◆ **INFORMATION**
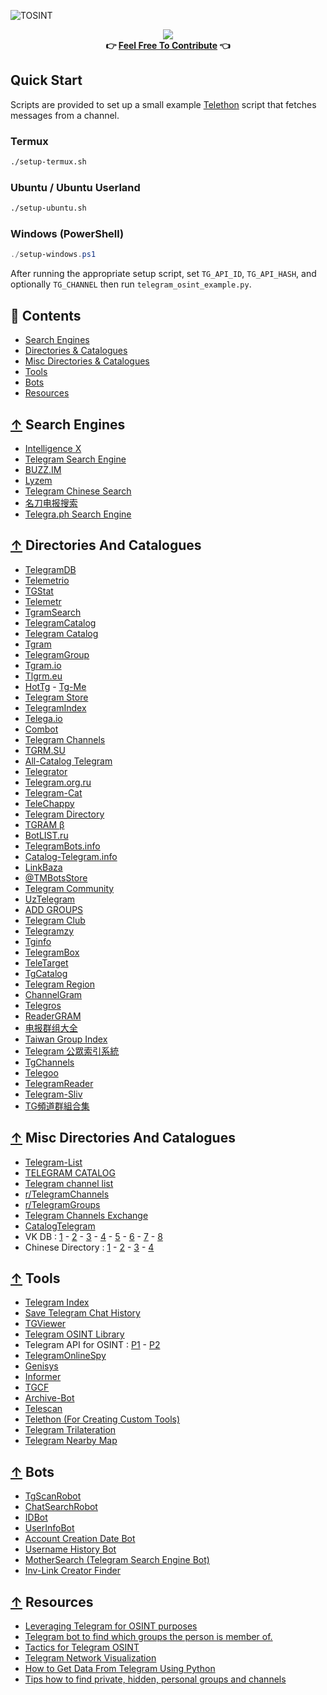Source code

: ![TOSINT](https://user-images.githubusercontent.com/76810020/118490326-bb546a80-b715-11eb-96e8-9ec87af27832.png)
<div align="center">
  <a href="https://awesome.re/">
  	<img src="https://awesome.re/badge-flat2.svg">
  </a>
</div>
<div align="center">
  	<b>👉 <a href="https://github.com/ItIsMeCall911/Awesome-Telegram-OSINT/pulls">Feel Free To Contribute</a> 👈</b>
</div>

## Quick Start

Scripts are provided to set up a small example [Telethon](https://github.com/LonamiWebs/Telethon) script that fetches messages from a channel.

### Termux
```bash
./setup-termux.sh
```

### Ubuntu / Ubuntu Userland
```bash
./setup-ubuntu.sh
```

### Windows (PowerShell)
```powershell
./setup-windows.ps1
```

After running the appropriate setup script, set `TG_API_ID`, `TG_API_HASH`, and optionally `TG_CHANNEL` then run `telegram_osint_example.py`.

## 📑 Contents

- [Search Engines](#-search-engines)
- [Directories & Catalogues](#-directories-and-catalogues)
- [Misc Directories & Catalogues](#-misc-directories-and-catalogues)
- [Tools](#-tools)
- [Bots](#-bots)
- [Resources](#-resources)

## [↑](#contents) Search Engines

* [Intelligence X](https://intelx.io/tools?tab=telegram)
* [Telegram Search Engine](https://xtea.io/ts_en.html#gsc.tab=0)
* [BUZZ.IM](https://search.buzz.im/)
* [Lyzem](https://lyzem.com/)
* [Telegram Chinese Search](http://www.sssoou.com/)
* [名刀电报搜索](https://xtea.io/ts.html#gsc.tab=0)
* [Telegra.ph Search Engine](https://telegcrack.com/)

## [↑](#contents) Directories And Catalogues
* [TelegramDB](https://telegramdb.org/)
* [Telemetrio](https://telemetr.io/en/channels)
* [TGStat](https://tgstat.ru/)
* [Telemetr](https://telemetr.me/)
* [TgramSearch](https://tgramsearch.com/)
* [TelegramCatalog](https://telegramcatalog.com/en/channels)
* [Telegram Catalog](https://telegram-catalog.ru/catalog/20)
* [Tgram](https://tgram.ru/channels)
* [TelegramGroup](https://www.telegram-group.com/en/)
* [Tgram.io](https://tgram.io/)
* [Tlgrm.eu](https://tlgrm.eu/channels)
* [HotTg](https://www.hottg.com/telegram-group/) - [Tg-Me](https://www.tg-me.com/)
* [Telegram Store](https://telegram-store.com/)
* [TelegramIndex](https://telegramindex.com/)
* [Telega.io](https://telega.io/catalog)
* [Combot](https://combot.org/telegram/top/groups)
* [Telegram Channels](https://telegramchannels.me/)
* [TGRM.SU](https://tgrm.su/)
* [All-Catalog Telegram](https://all-catalog.ru/)
* [Telegrator](https://telegrator.ru/channels/)
* [Telegram.org.ru](https://telegram.org.ru/channels/)
* [Telegram-Cat](https://telegrm-cat.com/channelscat/allchannels)
* [TeleChappy](https://telechappy.com/catalog/channels/)
* [Telegram Directory](https://tgdr.io/)
* [TGRAM β](https://tgram.me/channels)
* [BotLIST.ru](https://botlist.ru/)
* [TelegramBots.info](https://www.telegrambots.info/channels/)
* [Catalog-Telegram.info](https://catalog-telegram.info/)
* [LinkBaza](https://linkbaza.com/catalog)
* [@TMBotsStore](https://tmbots.info/)
* [Telegram Community](https://telegram.community/)
* [UzTelegram](https://uztelegram.com/)
* [ADD GROUPS](https://add-groups.com/telegram/)
* [Telegram Club](https://telegram-club.ru/)
* [Telegramzy](https://telegramzy.ru/katalog-kanalov/)
* [Tginfo](https://tginfo.ru/)
* [TelegramBox](https://tgbox.pro/)
* [TeleTarget](https://teletarget.com/catalog/)
* [TgCatalog](https://tgcatalog.ru/)
* [Telegram Region](https://telegram-region.com/)
* [ChannelGram](https://channelgram.com/)
* [Telegros](https://telegros.ru/)
* [ReaderGRAM](https://readergram.com/)
* [电报群组大全](https://www.dianbaoqun.net/)
* [Taiwan Group Index](https://www.telegram.url.tw/)
* [Telegram 公眾索引系統](https://tgtw.cc/)
* [TgChannels](https://en.tgchannels.org/)
* [Telegoo](https://telegoo.net/)
* [TelegramReader](https://telegramreader.com/)
* [Telegram-Sliv](https://telegram-sliv.ru/)
* [TG頻道群組合集](https://telegramgroups.com.hk/)

## [↑](#contents) Misc Directories And Catalogues

* [Telegram-List](https://github.com/goq/telegram-list)
* [TELEGRAM CATALOG](https://katalogtelegram.ru/)
* [Telegram channel list](http://telegram-downloads.ru/kanaly)
* [r/TelegramChannels](https://www.reddit.com/r/TelegramChannels/)
* [r/TelegramGroups](https://www.reddit.com/r/TelegramGroups/)
* [Telegram Channels Exchange](https://smmacc.ru/shop/telegram.html)
* [CatalogTelegram](https://catalog-telegram.ru/)
* VK DB : [1](https://vk.com/topic-27339681_35246829) - [2](https://vk.com/topic-156599162_36469304) - [3](https://vk.com/topic-104630729_33036142) - [4](https://vk.com/topic-18200000_33478269) - [5](https://vk.com/topic-42713470_31758284) - [6](https://vk.com/topic-34185416_34307947) - [7](https://vk.com/topic-42281098_35740699) - [8](https://vk.com/topic-130067045_34430403)
* Chinese Directory : [1](https://zxfast.com/telegram_list.html) - [2](https://www.yuque.com/telegram/yxg3h6/tm) - [3](https://congcong0806.github.io/2018/04/24/Telegram/) - [4](https://www.newlearner.site/2018/10/19/telegram-group/channel/bot.html)

## [↑](#contents) Tools

* [Telegram Index](https://github.com/odysseusmax/tg-index)
* [Save Telegram Chat History](https://github.com/pigpagnet/save-telegram-chat-history)
* [TGViewer](https://github.com/TGViewer/TGViewer.github.io)
* [Telegram OSINT Library](https://github.com/Postuf/telegram-osint-lib)
* Telegram API for OSINT : [P1](https://fabledowlblog.wordpress.com/2017/07/10/telegram-api-for-osint-part-1-users/) - [P2](https://fabledowlblog.wordpress.com/2017/09/09/telegram-api-for-osint-part-2-messages/)
* [TelegramOnlineSpy](https://github.com/Forichok/TelegramOnlineSpy)
* [Genisys](https://github.com/Cryptonian007/Genisys)
* [Informer](https://github.com/paulpierre/informer)
* [TGCF](https://github.com/aahnik/tgcf)
* [Archive-Bot](https://github.com/Nukesor/archivebot)
* [Telescan](https://github.com/pielco11/telescan)
* [Telethon (For Creating Custom Tools)](https://github.com/LonamiWebs/Telethon)
* [Telegram Trilateration](https://github.com/jkctech/Telegram-Trilateration)
* [Telegram Nearby Map](https://github.com/tejado/telegram-nearby-map)

## [↑](#contents) Bots

* [TgScanRobot](https://tgdev.io/bot/tgscanrobot)
* [ChatSearchRobot](https://tgdev.io/bot/chatsearchrobot)
* [IDBot](https://t.me/username_to_id_bot)
* [UserInfoBot](https://t.me/userinfobot)
* [Account Creation Date Bot](https://t.me/creationdatebot)
* [Username History Bot](https://t.me/SangMataInfo_bot)
* [MotherSearch (Telegram Search Engine Bot)](https://t.me/MotherSearchBot)
* [Inv-Link Creator Finder](https://t.me/LinkCreatorBot)

## [↑](#contents) Resources

* [Leveraging Telegram for OSINT purposes](https://www.youtube.com/watch?v=e_aXQYq2l6U)
* [Telegram bot to find which groups the person is member of.](https://www.reddit.com/r/OSINT/comments/kvb5jd/telegram_bot_to_find_which_groups_the_person_is/)
* [Tactics for Telegram OSINT](https://widgets.figshare.com/articles/13655591/embed?show_title=1)
* [Telegram Network Visualization](https://medium.com/dataseries/telegram-network-visualization-tracing-forwards-and-mentions-f75746712fcf)
* [How to Get Data From Telegram Using Python](https://betterprogramming.pub/how-to-get-data-from-telegram-82af55268a4b)
* [Tips how to find private, hidden, personal groups and channels](https://telegra.ph/Tips-how-to-find-private-hidden-personal-groups-and-channels---TelegramPrivateChatLeaks-08-10)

◆ **WHAT YOU ARE ASKED TO DO**
Across the material above, how many lines contain the string "script"? The reply should be that number alone.

◆ **RESULT OF THE EXERCISE**
2